Decyzja Górskiego kończy wieloletni spór korporacyjny o władzę w spółce i wpływ na projekt i zarządzanie pieniędzmi z dotacji. Wcześniej wielokrotnie wymieniano radę nadzorczą i wzajemnie oskarżano się o bezprawne działania. W pewnym momencie działały nawet dwa zarządy spółki.

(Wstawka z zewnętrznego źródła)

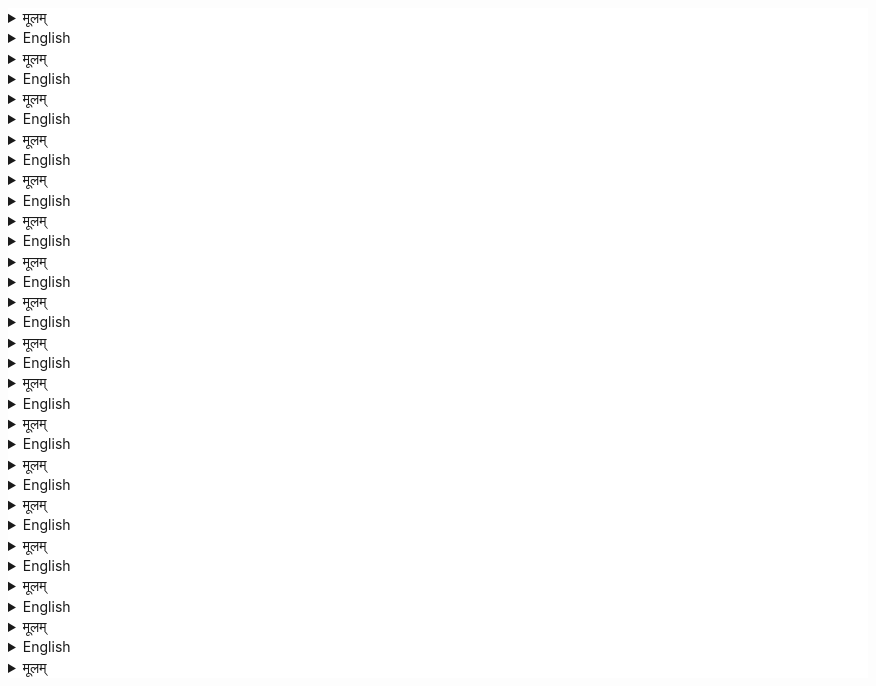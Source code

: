 <details><summary>मूलम्</summary></details>

<details><summary>English</summary></details>

<details><summary>मूलम्</summary></details>

<details><summary>English</summary></details>

<details><summary>मूलम्</summary></details>

<details><summary>English</summary></details>

<details><summary>मूलम्</summary></details>

<details><summary>English</summary></details>

<details><summary>मूलम्</summary></details>

<details><summary>English</summary></details>

<details><summary>मूलम्</summary></details>

<details><summary>English</summary></details>

<details><summary>मूलम्</summary></details>

<details><summary>English</summary></details>

<details><summary>मूलम्</summary></details>

<details><summary>English</summary></details>

<details><summary>मूलम्</summary></details>

<details><summary>English</summary></details>

<details><summary>मूलम्</summary></details>

<details><summary>English</summary></details>


<details><summary>मूलम्</summary></details>

<details><summary>English</summary></details>

<details><summary>मूलम्</summary></details>

<details><summary>English</summary></details>

<details><summary>मूलम्</summary></details>

<details><summary>English</summary></details>

<details><summary>मूलम्</summary></details>

<details><summary>English</summary></details>

<details><summary>मूलम्</summary></details>

<details><summary>English</summary></details>

<details><summary>मूलम्</summary></details>

<details><summary>English</summary></details>

<details><summary>मूलम्</summary></details>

Przypomnijmy o co w tych wszystkim chodziło. W 2014 r. Prokuratura Rejonowa w Nowym Sączu umorzyła śledztwo w sprawie domniemanych nieprawidłowości związanych z finansami Miasteczka Multimedialnego MMC Brainville w Nowym Sączu. Wcześniej Górski i Erbet złożyli doniesienie do prokuratury w sprawie domniemanych, bezprawnych działań zarządu spółki związanych z finansowaniem inwestycji. Uważali, że związany z Wyższą Szkołą Biznesu (druga połowa udziałów w Miasteczku) zarząd wyrządził spółce znaczne szkody majątkowe. Miało się to dokonać m.in. poprzez wyprowadzenie z kont miasteczka znacznych kwot przez konsorcjum Futurus . Zarząd Miasteczka wszystkiemu zaprzeczał przekonując, że Górski i wspólnicy szkalują dobre imię spółki oraz samego projektu i rozpowszechniają nieprawdziwe informacje.

***

Koncepcja powstania „miasteczka multimedialnego” jako parku technologicznego zrodziła się w 2006 roku na WSB-NLU w Nowym Sączu, jak opowiadał założyciel tej uczelni Krzysztof Pawłowski, pomysł podrzucili mu absolwenci na jednej z imprez. Przy ul. My śliwskiej miałą powstać „Sądecka Dolina Kerzmowa” a nawet „sądeckie zagłebie sztuki filmowej”. Takie slogany pojawiały się w prasie Rzeczywistość wyglądała jednak inaczej. Nie chodzi tylko o kłótnie udziałowców. Sam budynek też pwostawałw bólach. Jako pierwszy termin otwarcia podawano wrzesień 2012 roku. Nie doszło do niego z powodu ogłoszenia upadłości przez generalnego wykonawcę, katowicką firmę Budus. Potem pojawiłsię kolejny wykanwaca, z Gorlic, z którym też spółka zerwałą umowę a media donosiły o niespłaconych sądeckich podywykonawcach.Ci ostatnio grozili nawet czynnym strjkiem i blokadą hucznego otwarcia obiektu a nawet rzucaniem podczas uroczystości pomidorami w ubranych w wytworne garnitury właścicieli.

***

Brainville działa już 1,5 roku (wiosna 2014). W budynku o powierzchni ok. 16 tys. m. kw  docelowo mają działać m.in. specjalistyczne laboratoria efektów specjalnych i 3D, inkubator przedsiębiorczości oraz nowoczesne biura z pełnym wyposażeniem i zapleczem technologicznym. O spektakularnych sukcesach, choć fanpejdż Brainville na Facebooku zapełnia się cały czas informacjami, jednak jakoś nie słychać. Głośnym echem odbiła się natomiast, ujawniona przez nasz portal, decyzja prezydenta Nowego Sącza Ryszarda Nowaka, który w 2010 r., za zgodą radnych, zwolnił Miasteczko Multimedialne  na 10 lat z płacenia podatku od nieruchomości. Początkowo zwolnieniem objęty był tylko grunt, a potem już cała nieruchomość na Zabełczu. Wyliczono, że miasto straciło na tym od ok. 300 do 360 tys zł rocznie.